Ps: I hate it when people dont understand me.. I replied them when i could choose not to and the reply i get was just.. 'help me do this, help me do that' or blaming me for my absence..
'thats the reason why i hate replying/answering when im bothered by problems!'
why they can do stuffs like that and when i do it they dont understand.. cb go and die lah! are they the only ones that are busy, need time for something else and other shits!?..
'most' of the people around me only contact me when they need advise, console, help, attention, care, accompany and watever shit they have in mind.. then when one day i cant keep up to my 'task' because of some reason.. all they do is blame it on me and even scold me.. WTF is this?!!?
im not a damned toy or tool k!!
maybe thats the reason why im always a loner.. rather just be alone.. free from all these 'responsibilities'.. and let me tell you.. dont be surprise that one day when u need the same treatment from these people all they going to give you is the 'dont bother me attitude' or 'go away u're so annoying'... zZz..
2!#!%!@#!!#% IM PISSED!
- i hate cold blooded girls *
2:24 PM
Wednesday, April 25, 2007
just wakeup nt long and ate my breakfast + lunch..
dots.. i cant believe that i wakeup so late today.. 4pm then wakeup.. sighs..
something quite shocking happened lols..
darling smsed me when i was in the kitchen eating..
she said "Muacks... wake up le a.? Haha.. My turn to feel sleepy..."
then i was shocked.. i look at the sms.. uhh.. how dar know i wakeup le? =o.. cause i haven smsed her yet.. when i woke up i check my hp for her smses but dont have so i just took my hp and went down to eat first.. thought maybe she overslept for work, sleeping at workplace or too busy?..
so i was dazzled.. look around wondering if shes in my house trying to surprise me?.. but i thought thats impossible too.. so i reply her asking how she know i awake..

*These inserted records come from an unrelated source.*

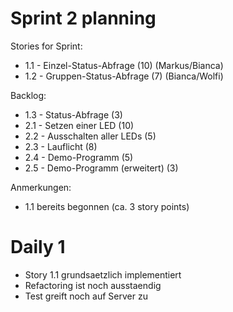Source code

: # Sprint 2 planning

Stories for Sprint:
- 1.1 - Einzel-Status-Abfrage (10) (Markus/Bianca)
- 1.2 - Gruppen-Status-Abfrage (7) (Bianca/Wolfi)

Backlog:
- 1.3 - Status-Abfrage (3)
- 2.1 - Setzen einer LED (10)
- 2.2 - Ausschalten aller LEDs (5)
- 2.3 - Lauflicht (8)
- 2.4 - Demo-Programm (5)
- 2.5 - Demo-Programm (erweitert) (3)

Anmerkungen:
- 1.1 bereits begonnen (ca. 3 story points)


# Daily 1

- Story 1.1 grundsaetzlich implementiert
- Refactoring ist noch ausstaendig
- Test greift noch auf Server zu
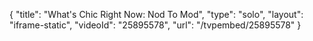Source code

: {
    "title": "What's Chic Right Now: Nod To Mod",
    "type": "solo",
    "layout": "iframe-static",
    "videoId": "25895578",
    "url": "\/tvpembed\/25895578"
}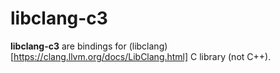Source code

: 
# libclang-c3

**libclang-c3** are bindings for (libclang)[https://clang.llvm.org/docs/LibClang.html] C library (not C++).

then she tell me cause i sms her..
then i check my sent message.. oh my goodness.. i really did.. 3:59pm.. wtf! but i got no memory of that at all.. all i remember is i glance at my phone for any message and just went down.. i cant even feel myself typing any message on the keypad before that..
gosh.. did i do that when i was half awake, in my dream or dont tell me i sleep walked?.. omgosh.. scary.... i dont think i will sleep walk thats impossible.. cause i never had it.. and i always felt sleep walking is so freaky scary..
after wat darling told me i did that night i already quite scared.. i dont know how on earth did that message came out...
scary scary scary...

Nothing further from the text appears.